Cuando estaban rellenando los formularios con los datos técnicos de la nave, el inspector le preguntó al capitán por el motor. El capitán lo llevó al exterior, donde hay una red tubular llena de juguetes que él llama el Impulsor de flujos cuánticos. Ése es el motor - le dijo- y se alimenta de esos juguetes, porque con cada uno de esos juguetes un niño soñó. Esos sueños son lo que impulsa la nave.
Cuando terminaron de llenar los datos en los papeles el inspector se los entregó y ya estaba despidiéndose cuando al capitán Rodrigo Parra, que nunca se le acaban las ganas de jugar, se le ocurrió una pregunta y se la soltó así nomás:
- Oiga, dígame algo… ¿Qué pasaría si la Nave Imaginaria no fuera tan solo un
barco, si fuera también a la vez… una nave espacial?

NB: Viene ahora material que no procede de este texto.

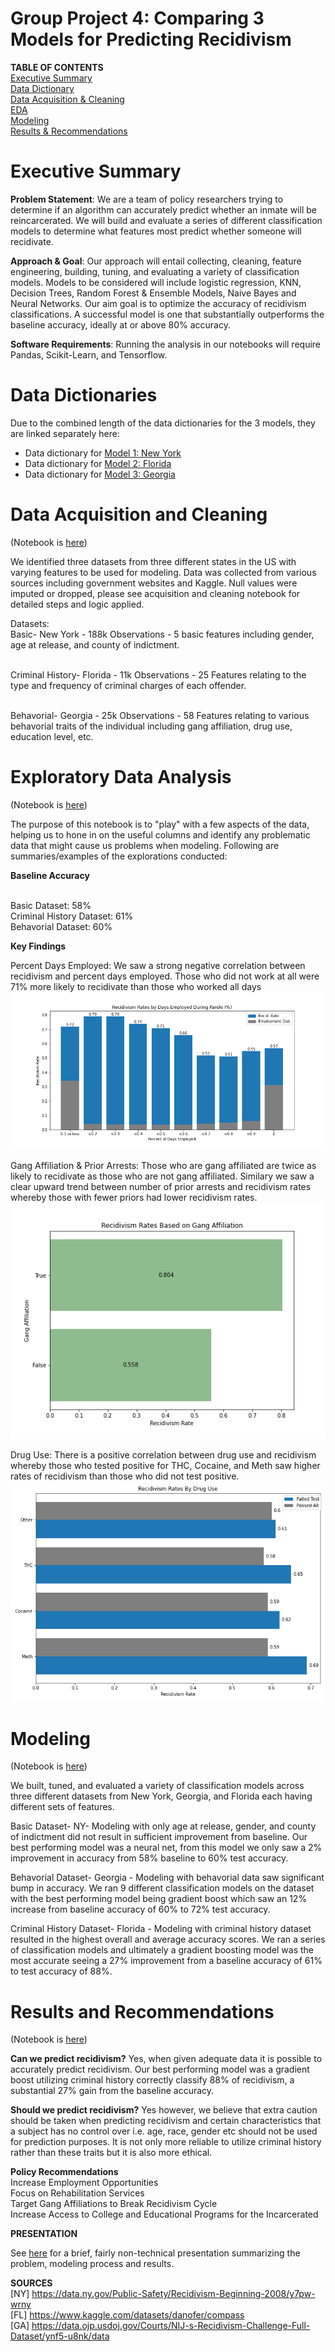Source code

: # Group Project 4: Comparing 3 Models for Predicting Recidivism
**TABLE OF CONTENTS**
<br>[Executive Summary](#executive-summary)
<br>[Data Dictionary](#data-dictionaries)
<br>[Data Acquisition & Cleaning](#data-acquisition-and-cleaning) 
<br>[EDA](#exploratory-data-analysis)
<br>[Modeling](#modeling)
<br>[Results & Recommendations](#results-and-recommendations)


# Executive Summary

**Problem Statement**: We are a team of policy researchers trying to determine if an algorithm can accurately predict whether an inmate will be reincarcerated. We will build and evaluate a series of different classification models to determine what features most predict whether someone will recidivate. 

**Approach & Goal**: Our approach will entail collecting, cleaning, feature engineering, building, tuning, and evaluating a variety of classification models. Models to be considered will include logistic regression, KNN, Decision Trees, Random Forest & Ensemble Models, Naive Bayes and  Neural Networks. Our aim goal is to optimize the accuracy of recidivism classifications. A successful model is one that substantially outperforms the baseline accuracy, ideally at or above 80% accuracy.

**Software Requirements**: Running the analysis in our notebooks will require Pandas, Scikit-Learn, and Tensorflow.


# Data Dictionaries

Due to the combined length of the data dictionaries for the 3 models, they are linked separately here:

- Data dictionary for [Model 1: New York](./data/NY/data_dictionary_NY.md)
- Data dictionary for [Model 2: Florida](./data/FL/data_dictionary_FL.md)
- Data dictionary for [Model 3: Georgia](./data/GA/data_dictionary_GA.md)

# Data Acquisition and Cleaning 
(Notebook is [here](./notebooks/01_data_acq_clean.ipynb))

We identified three datasets from three different states in the US with varying features to be used for modeling. Data was collected from various sources including government websites and Kaggle. Null values were imputed or dropped, please see acquisition and cleaning notebook for detailed steps and logic applied.

Datasets:
<br>Basic- New York - 188k Observations - 5 basic features including gender, age at release, and county of indictment.

<br>Criminal History- Florida - 11k Observations - 25 Features relating to the type and frequency of criminal charges of each offender.

<br>Behavorial- Georgia - 25k Observations - 58 Features relating to various behavorial traits of the individual including gang affiliation, drug use, education level, etc.

# Exploratory Data Analysis 
(Notebook is [here](./notebooks/02_eda.ipynb))

The purpose of this notebook is to "play" with a few aspects of the data, helping us to hone in on the useful columns and identify any problematic data that might cause us problems when modeling. Following are summaries/examples of the explorations conducted:

**Baseline Accuracy**

<br>Basic Dataset: 58% 
<br>Criminal History Dataset: 61% 
<br>Behavorial Dataset: 60% 

**Key Findings** 

Percent Days Employed: We saw a strong negative correlation between recidivism and percent days employed. Those who did not work at all were 71% more likely to recidivate than those who worked all days 
![Employment Impact](./visualizations/employment.png)

Gang Affiliation & Prior Arrests: Those who are gang affiliated are twice as likely to recidivate as those who are not gang affiliated. Similary we saw a clear upward trend between number of prior arrests and recidivism rates whereby those with fewer priors had lower recidivism rates.
![Gang Affiliation](./visualizations/gangaffiliation.png)

Drug Use: There is a positive correlation between drug use and recidivism whereby those who tested positive for THC, Cocaine, and Meth saw higher rates of recidivism than those who did not test positive.
![Drug Use](./visualizations/druguse.png)
  

# Modeling 
(Notebook is [here](./notebooks/03_modeling.ipynb))

We built, tuned, and evaluated a variety of classification models across three different datasets from New York, Georgia, and Florida each having different sets of features. 

Basic Dataset- NY- Modeling with only age at release, gender, and county of indictment did not result in sufficient improvement from baseline. Our best performing model was a neural net, from this model we only saw a 2% improvement in accuracy from 58% baseline to 60% test accuracy. 

Behavorial Dataset- Georgia - Modeling with behavorial data saw significant bump in accuracy. We ran 9 different classification models on the dataset with the best performing model being gradient boost which saw an 12% increase from baseline accuracy of 60% to 72% test accuracy.

Criminal History Dataset- Florida - Modeling with criminal history dataset resulted in the highest overall and average accuracy scores. We ran a series of classification models and ultimately a gradient boosting model was the most accurate seeing a 27% improvement from a baseline accuracy of 61% to test accuracy of 88%.

# Results and Recommendations
(Notebook is [here](./notebooks/04_results.ipynb))

**Can we predict recidivism?**
Yes, when given adequate data it is possible to accurately predict recidivism. Our best performing model was a gradient boost utilizing criminal history correctly classify 88% of recidivism, a substantial 27% gain from the baseline accuracy.

**Should we predict recidivism?**
Yes however, we believe that extra caution should be taken when predicting recidivism and certain characteristics that a subject has no control over i.e. age, race, gender etc should not be used for prediction purposes. It is not only more reliable to utilize criminal history rather than these traits but it is also more ethical.


**Policy Recommendations**
<br>Increase Employment Opportunities
<br>Focus on Rehabilitation Services
<br>Target Gang Affiliations to Break Recidivism Cycle
<br>Increase Access to College and Educational Programs for the Incarcerated

**PRESENTATION**

See [here](./presentation/presentation.pdf) for a brief, fairly non-technical presentation summarizing the problem, modeling process and results.

**SOURCES**
<br>[NY] https://data.ny.gov/Public-Safety/Recidivism-Beginning-2008/y7pw-wrny
<br>[FL] https://www.kaggle.com/datasets/danofer/compass
<br>[GA] https://data.ojp.usdoj.gov/Courts/NIJ-s-Recidivism-Challenge-Full-Dataset/ynf5-u8nk/data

El marino, que había hecho todo el número de esa tarde y quién sabe cuántas gestiones más para salvarle la vida a la Nave se le quedó viendo con cara de “no me vas a salir ahora con esa, ¿no?”. Lo miró fijo y cuando vio que el capitán seguía esperando una respuesta se llevó una mano al mentón y le dijo:
- Tengo un amigo en Aeronáutica Civil. Podríamos hablar con él.